Background: Tenfold errors in medication dosing continue to occur despite being a well-recognized risk, particularly to pediatric patients. Few systematic evaluations of the characteristics and causes of tenfold medication dosage prescribing errors have been performed.
Objective: To identify and quantify the characteristics of tenfold medication dosage prescribing errors.
Design: Evaluation of 200 consecutively detected medication orders with tenfold errors in dosing in a 631-bed tertiary-care teaching hospital.
Main outcome measures: Type, frequency, characteristics, causes, enabling factors, and potential for adverse effects of tenfold medication dosage prescribing errors.
Results: Two hundred cases of tenfold prescribing errors were detected over an 18-month period. Overdoses were prescribed in 61% of the cases and underdoses in 39% of the cases.

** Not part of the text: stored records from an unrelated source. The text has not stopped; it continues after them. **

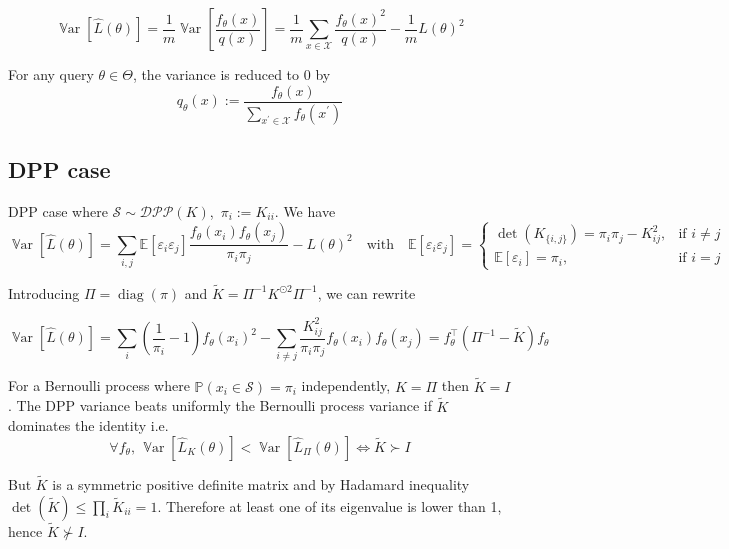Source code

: \documentclass{article}
\renewcommand{\epsilon}{\varepsilon}
\newcommand{\Var}{\operatorname{\mathbb V ar}}
\theoremstyle{definition}
\begin{document}
\begin{equation}
	\Var[\hat L(\theta)] =\frac{1}{m} \Var\left[\frac {f_{\theta}(x)} {q(x)}\right] 
	=\frac{1}{m} \sum_{x \in \mathcal{X}} \frac{f_{\theta}(x)^{2}}{q(x)} -\frac{1}{m} L(\theta)^{2}
\end{equation}

For any query $\theta \in \Theta$, the variance is reduced to 0 by
$$
q_{\theta}(x):=\frac{ f_{\theta}(x)}{\sum_{x^{\prime} \in \mathcal{X}}  f_{\theta}\left(x^{\prime}\right)}
$$

\subsection{DPP case}
DPP case where $ \mathcal S \sim \mathcal{DPP}(K)$, \,$\pi_i := K_{ii}$. We have
$$
\Var[\hat L(\theta)]
=\sum_{i, j}\mathbb{E}\left[\epsilon_{i} \epsilon_{j}\right] \frac{f_\theta(x_{i}) f_\theta(x_{j})} {\pi_{i} \pi_{j}}  - L(\theta)^{2}
\quad \text{with} \quad
\mathbb{E}\left[\epsilon_{i} \epsilon_{j}\right]=
\begin{cases}
	\det\left(K_{\{i, j\}}\right)=\pi_{i} \pi_{j}-K_{i j}^{2}, & \text{if } i \neq j \\
	\mathbb{E}\left[\epsilon_{i}\right]=\pi_{i}, & \text{if } i = j
\end{cases}
$$



Introducing $\Pi = \operatorname{diag}(\pi)$ and $\tilde K = \Pi^{-1}K^{\odot 2} \Pi^{-1}$, we can rewrite  

\begin{equation}
	\Var [\hat L(\theta)]=\sum_{i}\left(\frac{1}{\pi_{i}}-1\right) f_\theta(x_{i})^{2}-\sum_{i \neq j} \frac{K_{i j}^{2}}{\pi_{i} \pi_{j}} f_\theta(x_{i}) f_\theta(x_{j}) =  f_\theta^\top (\Pi^{-1}  - \tilde{K}) f_\theta 
\end{equation}


	
For a Bernoulli process where $\mathbb P(x_i \in \mathcal S) = \pi_i$ independently, $K = \Pi$ then $\tilde K = I$. The DPP variance beats uniformly the Bernoulli process variance if $\tilde K$ dominates the identity i.e. 
\begin{equation}
	\forall f_\theta, \, \Var [\hat L_{K}(\theta)] < \Var [\hat L_{\Pi}(\theta)] \iff \tilde K \succ I
\end{equation}

But $\tilde K$ is a symmetric positive definite matrix and by Hadamard inequality $\det( \tilde K) \leq \prod_{i} \tilde K_{ii}= 1$. Therefore at least one of its eigenvalue is lower than 1, hence $\tilde K \nsucc I$.
\end{document}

Ninety (45%) of the errors were rated as potentially serious or severe; 19.5% of the errors ocurred in pediatric patients. Levothyroxine accounted for 19% of all errors. As a class, antimicrobials, cardiovascular agents, and central nervous system agents each accounted for > or =15% of errors. Errors were associated with multiple zeroes in the dose (45%), use of equations or calculations to determine dose (27% total cases, 92.3% of pediatric cases), dose amount less than 1 (25%), and expression of measure conversion (23%). The tenfold errors were produced by a misplaced decimal point in 87 cases (43.5%), adding an extra zero in 63 cases (31.5%), and omitting a zero in 50 cases (25%). Factors identified as enabling a tenfold error to be carried out as ordered were a wide dose range for the drug (76.5%), medication ordered and able to be given by injection (42%), ability to give ordered dose as < or =5 solid oral dosage forms (36%), and availability of an oral liquid dose form (15%).
Conclusions: Prescribing of tenfold medication dose errors is common and is associated with identifiable risk factors. Implementing commonly recommended medication safety processes are likely to reduce risk to patients from such errors. This information should be considered in the development of strategies to prevent adverse patient outcomes resulting from such errors.